"""
==========================================
Adversarial Losses for GANs
==========================================

This example demonstrates the various adversarial losses available in kaira for
training Generative Adversarial Networks (GANs).

We'll cover:
- Vanilla GAN Loss
- Wasserstein GAN Loss (WGAN)
- Least Squares GAN Loss (LSGAN)
- Hinge Loss
"""

from typing import Dict, List

import matplotlib.pyplot as plt

# %%
# First, let's import the necessary modules
import torch

from kaira.losses import LossRegistry

# %%
# Let's create some sample data to simulate discriminator outputs
batch_size = 128
real_logits = torch.randn(batch_size, 1) + 2.0  # Center around 2 for real samples
fake_logits = torch.randn(batch_size, 1) - 2.0  # Center around -2 for fake samples

# %%
# Now let's compare how different GAN losses behave

# Vanilla GAN Loss
vanilla_gan = LossRegistry.create("vanillaganloss")  # Changed from 'vanillagan' to 'vanillaganloss'
vanilla_d_loss = vanilla_gan.forward_discriminator(real_logits, fake_logits)
vanilla_g_loss = vanilla_gan.forward_generator(fake_logits)
print(f"Vanilla GAN - D Loss: {vanilla_d_loss:.4f}, G Loss: {vanilla_g_loss:.4f}")

# Wasserstein GAN Loss
wgan = LossRegistry.create("wassersteinganloss")
wgan_d_loss = wgan.forward_discriminator(real_logits, fake_logits)
wgan_g_loss = wgan.forward_generator(fake_logits)
print(f"WGAN - D Loss: {wgan_d_loss:.4f}, G Loss: {wgan_g_loss:.4f}")

# LSGAN Loss
lsgan = LossRegistry.create("lsganloss")
lsgan_d_loss = lsgan.forward_discriminator(real_logits, fake_logits)
lsgan_g_loss = lsgan.forward_generator(fake_logits)
print(f"LSGAN - D Loss: {lsgan_d_loss:.4f}, G Loss: {lsgan_g_loss:.4f}")

# Hinge Loss
hinge = LossRegistry.create("hingeloss")
hinge_d_loss = hinge.forward_discriminator(real_logits, fake_logits)
hinge_g_loss = hinge.forward_generator(fake_logits)
print(f"Hinge - D Loss: {hinge_d_loss:.4f}, G Loss: {hinge_g_loss:.4f}")


# %%
# Let's visualize how these losses respond to different discriminator outputs
def compute_losses(d_output):
    """Compute different GAN losses for a given discriminator output."""
    # Assume we're computing generator loss
    losses = {"Vanilla GAN": vanilla_gan.forward_generator(d_output), "WGAN": wgan.forward_generator(d_output), "LSGAN": lsgan.forward_generator(d_output), "Hinge": hinge.forward_generator(d_output)}
    return {k: v.item() for k, v in losses.items()}


# Generate range of discriminator outputs
d_outputs = torch.linspace(-5, 5, 100).unsqueeze(1)
loss_curves: Dict[str, List[float]] = {name: [] for name in ["Vanilla GAN", "WGAN", "LSGAN", "Hinge"]}

for d_out in d_outputs:
    losses = compute_losses(d_out.unsqueeze(0))
    for name, loss in losses.items():
        loss_curves[name].append(loss)

# %%
# Plot the generator loss curves
plt.figure(figsize=(10, 6))
for name, losses in loss_curves.items():
    plt.plot(d_outputs.squeeze().numpy(), losses, label=name)

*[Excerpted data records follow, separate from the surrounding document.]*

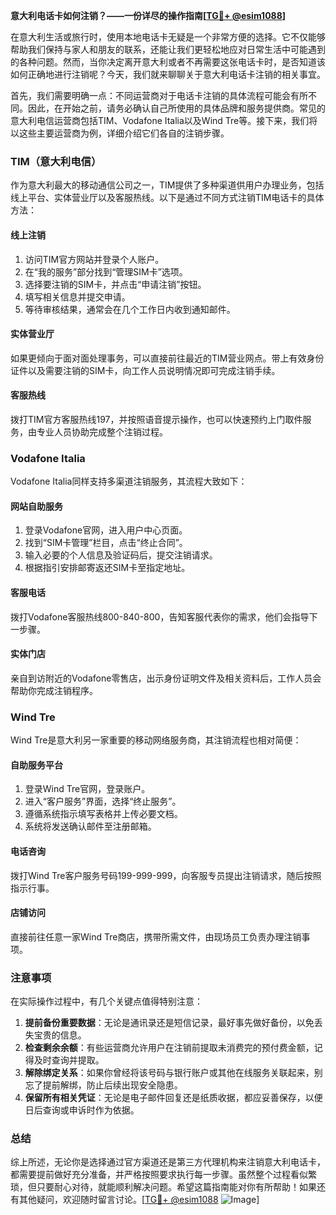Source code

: **意大利电话卡如何注销？——一份详尽的操作指南[[TG💪+ @esim1088](https://t.me/s/esim1088)]**

在意大利生活或旅行时，使用本地电话卡无疑是一个非常方便的选择。它不仅能够帮助我们保持与家人和朋友的联系，还能让我们更轻松地应对日常生活中可能遇到的各种问题。然而，当你决定离开意大利或者不再需要这张电话卡时，是否知道该如何正确地进行注销呢？今天，我们就来聊聊关于意大利电话卡注销的相关事宜。

首先，我们需要明确一点：不同运营商对于电话卡注销的具体流程可能会有所不同。因此，在开始之前，请务必确认自己所使用的具体品牌和服务提供商。常见的意大利电信运营商包括TIM、Vodafone Italia以及Wind Tre等。接下来，我们将以这些主要运营商为例，详细介绍它们各自的注销步骤。

### TIM（意大利电信）

作为意大利最大的移动通信公司之一，TIM提供了多种渠道供用户办理业务，包括线上平台、实体营业厅以及客服热线。以下是通过不同方式注销TIM电话卡的具体方法：

#### 线上注销

1. 访问TIM官方网站并登录个人账户。
2. 在“我的服务”部分找到“管理SIM卡”选项。
3. 选择要注销的SIM卡，并点击“申请注销”按钮。
4. 填写相关信息并提交申请。
5. 等待审核结果，通常会在几个工作日内收到通知邮件。

#### 实体营业厅

如果更倾向于面对面处理事务，可以直接前往最近的TIM营业网点。带上有效身份证件以及需要注销的SIM卡，向工作人员说明情况即可完成注销手续。

#### 客服热线

拨打TIM官方客服热线197，并按照语音提示操作，也可以快速预约上门取件服务，由专业人员协助完成整个注销过程。

### Vodafone Italia

Vodafone Italia同样支持多渠道注销服务，其流程大致如下：

#### 网站自助服务

1. 登录Vodafone官网，进入用户中心页面。
2. 找到“SIM卡管理”栏目，点击“终止合同”。
3. 输入必要的个人信息及验证码后，提交注销请求。
4. 根据指引安排邮寄返还SIM卡至指定地址。

#### 客服电话

拨打Vodafone客服热线800-840-800，告知客服代表你的需求，他们会指导下一步骤。

#### 实体门店

亲自到访附近的Vodafone零售店，出示身份证明文件及相关资料后，工作人员会帮助你完成注销程序。

### Wind Tre

Wind Tre是意大利另一家重要的移动网络服务商，其注销流程也相对简便：

#### 自助服务平台

1. 登录Wind Tre官网，登录账户。
2. 进入“客户服务”界面，选择“终止服务”。
3. 遵循系统指示填写表格并上传必要文档。
4. 系统将发送确认邮件至注册邮箱。

#### 电话咨询

拨打Wind Tre客户服务号码199-999-999，向客服专员提出注销请求，随后按照指示行事。

#### 店铺访问

直接前往任意一家Wind Tre商店，携带所需文件，由现场员工负责办理注销事项。

### 注意事项

在实际操作过程中，有几个关键点值得特别注意：

1. **提前备份重要数据**：无论是通讯录还是短信记录，最好事先做好备份，以免丢失宝贵的信息。
2. **检查剩余余额**：有些运营商允许用户在注销前提取未消费完的预付费金额，记得及时查询并提取。
3. **解除绑定关系**：如果你曾经将该号码与银行账户或其他在线服务关联起来，别忘了提前解绑，防止后续出现安全隐患。
4. **保留所有相关凭证**：无论是电子邮件回复还是纸质收据，都应妥善保存，以便日后查询或申诉时作为依据。

### 总结

综上所述，无论你是选择通过官方渠道还是第三方代理机构来注销意大利电话卡，都需要提前做好充分准备，并严格按照要求执行每一步骤。虽然整个过程看似繁琐，但只要耐心对待，就能顺利解决问题。希望这篇指南能对你有所帮助！如果还有其他疑问，欢迎随时留言讨论。[[TG💪+ @esim1088](https://t.me/s/esim1088) ![Image](https://i.postimg.cc/4NQfJmqS/Snipaste-2025-05-13-00-14-12.png)]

plt.xlabel("Discriminator Output")
plt.ylabel("Generator Loss")
plt.title("Generator Loss Curves for Different GAN Variants")
plt.legend()
plt.grid(True)
plt.tight_layout()
plt.show()


# %%
# Let's also visualize how the discriminator losses behave
def compute_d_losses(real_out, fake_out):
    """Compute discriminator losses for given real and fake outputs."""
    real_batch = real_out.expand(batch_size, 1)
    fake_batch = fake_out.expand(batch_size, 1)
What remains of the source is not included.